Only the Brown case is of the right date (pre-May 2018) and involves the same factual context presented in Mr. Morales' case. Brown requires greater scrutiny.
The Brown case “presented] the question whether a prior conviction for delivery of a ‘simulated controlled substance' under Iowa law qualifies as a ‘felony drug offense' under a recidivism provision of the Controlled Substances Act.” Brown, 598 F.3d at 1013. Brown was charged in federal court with “distributing crack cocaine within 1,000 feet of a protected location, in violation of 21 U.S.C. § 860.” Id. at 1014. Prior to trial, the government filed a § 851(a) information indicating it would seek increased punishment upon conviction because Brown had three prior state court convictions in Iowa: two were for delivery of a simulated controlled substance and one was for delivery of cocaine. Id.

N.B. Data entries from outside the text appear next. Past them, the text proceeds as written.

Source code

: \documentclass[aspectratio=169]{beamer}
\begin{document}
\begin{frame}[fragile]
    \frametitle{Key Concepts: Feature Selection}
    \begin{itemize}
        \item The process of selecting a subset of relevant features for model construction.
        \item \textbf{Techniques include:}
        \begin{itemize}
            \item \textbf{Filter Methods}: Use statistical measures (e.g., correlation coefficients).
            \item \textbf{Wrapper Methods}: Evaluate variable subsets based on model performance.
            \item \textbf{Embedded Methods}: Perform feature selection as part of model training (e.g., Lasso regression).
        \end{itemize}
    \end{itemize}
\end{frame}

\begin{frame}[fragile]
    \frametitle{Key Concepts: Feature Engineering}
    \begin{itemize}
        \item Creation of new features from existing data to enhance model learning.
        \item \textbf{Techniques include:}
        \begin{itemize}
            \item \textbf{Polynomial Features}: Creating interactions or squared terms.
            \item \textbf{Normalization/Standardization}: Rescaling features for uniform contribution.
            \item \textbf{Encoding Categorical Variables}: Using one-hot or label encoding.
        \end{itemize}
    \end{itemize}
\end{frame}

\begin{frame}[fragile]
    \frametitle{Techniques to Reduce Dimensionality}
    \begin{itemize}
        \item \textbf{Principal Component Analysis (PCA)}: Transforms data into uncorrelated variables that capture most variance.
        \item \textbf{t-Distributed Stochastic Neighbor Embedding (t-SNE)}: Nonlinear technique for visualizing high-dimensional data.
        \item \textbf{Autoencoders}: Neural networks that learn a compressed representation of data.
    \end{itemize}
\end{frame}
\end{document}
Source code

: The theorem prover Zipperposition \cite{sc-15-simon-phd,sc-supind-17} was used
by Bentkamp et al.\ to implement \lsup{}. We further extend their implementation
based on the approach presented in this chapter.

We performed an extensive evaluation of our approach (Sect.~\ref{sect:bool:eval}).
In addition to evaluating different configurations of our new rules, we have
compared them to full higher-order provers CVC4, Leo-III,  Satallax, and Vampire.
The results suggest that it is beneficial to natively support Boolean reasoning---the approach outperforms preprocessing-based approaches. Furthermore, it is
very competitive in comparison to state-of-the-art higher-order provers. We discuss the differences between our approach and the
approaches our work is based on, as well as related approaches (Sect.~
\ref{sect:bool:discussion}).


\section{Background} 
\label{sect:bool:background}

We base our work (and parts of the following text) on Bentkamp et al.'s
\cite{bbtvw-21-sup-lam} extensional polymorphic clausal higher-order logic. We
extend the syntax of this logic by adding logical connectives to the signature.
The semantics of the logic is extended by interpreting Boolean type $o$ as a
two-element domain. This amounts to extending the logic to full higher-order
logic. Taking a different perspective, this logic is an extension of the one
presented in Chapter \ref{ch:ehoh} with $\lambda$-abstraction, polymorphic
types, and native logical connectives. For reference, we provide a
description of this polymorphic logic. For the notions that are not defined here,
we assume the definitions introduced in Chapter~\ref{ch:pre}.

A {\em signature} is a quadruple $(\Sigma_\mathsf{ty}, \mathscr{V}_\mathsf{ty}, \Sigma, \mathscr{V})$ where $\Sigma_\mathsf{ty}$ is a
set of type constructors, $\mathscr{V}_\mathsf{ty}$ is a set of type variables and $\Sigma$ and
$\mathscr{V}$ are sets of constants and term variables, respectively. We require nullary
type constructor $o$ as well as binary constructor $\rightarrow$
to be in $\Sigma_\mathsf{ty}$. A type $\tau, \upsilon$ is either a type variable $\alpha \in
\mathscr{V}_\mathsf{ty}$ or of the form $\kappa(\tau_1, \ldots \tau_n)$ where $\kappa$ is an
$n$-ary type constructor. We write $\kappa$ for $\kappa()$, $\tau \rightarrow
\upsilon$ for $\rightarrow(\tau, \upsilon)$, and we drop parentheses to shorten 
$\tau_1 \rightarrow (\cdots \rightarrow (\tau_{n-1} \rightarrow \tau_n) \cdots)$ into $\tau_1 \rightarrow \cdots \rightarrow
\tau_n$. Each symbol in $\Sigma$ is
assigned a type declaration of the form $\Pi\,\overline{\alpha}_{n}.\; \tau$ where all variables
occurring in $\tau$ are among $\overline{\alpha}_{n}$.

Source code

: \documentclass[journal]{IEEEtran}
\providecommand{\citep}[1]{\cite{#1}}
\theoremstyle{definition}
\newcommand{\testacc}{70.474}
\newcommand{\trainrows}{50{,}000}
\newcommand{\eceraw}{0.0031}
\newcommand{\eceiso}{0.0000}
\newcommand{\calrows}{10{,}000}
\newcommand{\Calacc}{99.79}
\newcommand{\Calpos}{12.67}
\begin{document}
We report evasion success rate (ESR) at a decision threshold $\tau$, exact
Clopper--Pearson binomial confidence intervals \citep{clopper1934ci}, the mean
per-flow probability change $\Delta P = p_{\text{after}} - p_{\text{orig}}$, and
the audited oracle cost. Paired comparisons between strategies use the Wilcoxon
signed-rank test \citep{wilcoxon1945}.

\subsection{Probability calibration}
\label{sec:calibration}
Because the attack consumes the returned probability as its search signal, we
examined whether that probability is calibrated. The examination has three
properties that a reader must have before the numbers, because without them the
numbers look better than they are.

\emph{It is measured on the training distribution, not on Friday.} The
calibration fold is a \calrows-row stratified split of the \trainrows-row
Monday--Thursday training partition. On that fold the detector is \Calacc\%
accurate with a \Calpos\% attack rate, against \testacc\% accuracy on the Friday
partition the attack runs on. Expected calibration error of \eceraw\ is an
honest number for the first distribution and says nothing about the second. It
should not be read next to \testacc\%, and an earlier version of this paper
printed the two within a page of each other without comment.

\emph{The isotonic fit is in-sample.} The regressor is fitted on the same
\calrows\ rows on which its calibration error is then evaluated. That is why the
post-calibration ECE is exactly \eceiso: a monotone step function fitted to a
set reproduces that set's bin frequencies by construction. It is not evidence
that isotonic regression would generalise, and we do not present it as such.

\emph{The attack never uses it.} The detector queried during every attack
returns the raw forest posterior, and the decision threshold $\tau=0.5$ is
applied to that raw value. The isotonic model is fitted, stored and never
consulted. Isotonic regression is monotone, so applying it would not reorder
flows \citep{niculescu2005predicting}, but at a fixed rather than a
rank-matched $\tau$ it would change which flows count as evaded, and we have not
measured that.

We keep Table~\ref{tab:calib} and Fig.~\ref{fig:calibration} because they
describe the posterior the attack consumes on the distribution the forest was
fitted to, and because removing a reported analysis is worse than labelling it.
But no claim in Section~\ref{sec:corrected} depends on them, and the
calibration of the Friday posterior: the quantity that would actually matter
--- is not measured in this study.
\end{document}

Iowa law defined delivery of a simulated controlled substance as “a substance which is not a controlled substance but which is expressly represented to be a controlled substance, or a substance which is not a controlled substance but which is impliedly represented to be a controlled substance and . . . would lead a reasonable person to believe it to be a controlled substance.” Id. (citing IOWA CODE § 204.101(27) (1991) (recodified at § 124.101(27) (2007) (ellipsis in original)).
The district court held the Iowa convictions did constitute “felony drug offenses” and sentenced Brown to a mandatory life imprisonment. Id. at 101415. Brown appealed that issue. Id. at 1015. The Eighth Circuit squarely addressed the question whether Brown's Iowa convictions constituted “felony drug offenses” under 21 U.S.C. §§ 802(44) and 841(b)(1)(A) for purposes of enhanced sentencing penalties. Id. at 1015.
The court focused its analysis on the language “relating to” in § 802(44). Id. (reciting the statute's language as “an offense . . . under any law of . . . a State . . . that prohibits or restricts conduct relating to narcotic drugs”) (emphasis supplied). The court concluded that Congress never intended the “relating to” language to reach the possession or trafficking in substances that were not actual controlled substances under federal law. Id. at 1016-17. First, the court noted that the federal schedule of controlled substances criminalizes only actual, not simulated or look-alike, controlled substances. Id. at 1016.
The history of § 851(a) also supported the court's interpretation because the enhanced penalty for recidivists originally applied only to those defendants who had a prior federal felony drug conviction. Id. Congress amended the enhanced penalty law in 1984 to allow enhancement for defendants who also had state court or foreign felony drug convictions. Id. at 1016-17. The court concluded the natural inference to draw from the 1984 amendment was that the expansion of the enhancement applied only to “state and foreign convictions of the type as those previously covered under federal law.” Id. at 1017.
The government urged the court to look to the actual facts underlying Brown's state court convictions which, the government argued, showed “Brown used funds obtained from the sale of a simulated controlled substance to facilitate trade in actual drugs.” Id. The court rejected this approach, noting that looking to the underlying facts of a particular defendant's state court conviction would result in that state court conviction “sometimes count[ing] toward the [federal] sentencing enhancement and sometimes not, depending on the facts of the [state court] case.” Id. The court noted that § 802(44) spoke in categorical terms: “an offense” stemming from “conduct relating to narcotic drugs.” Id.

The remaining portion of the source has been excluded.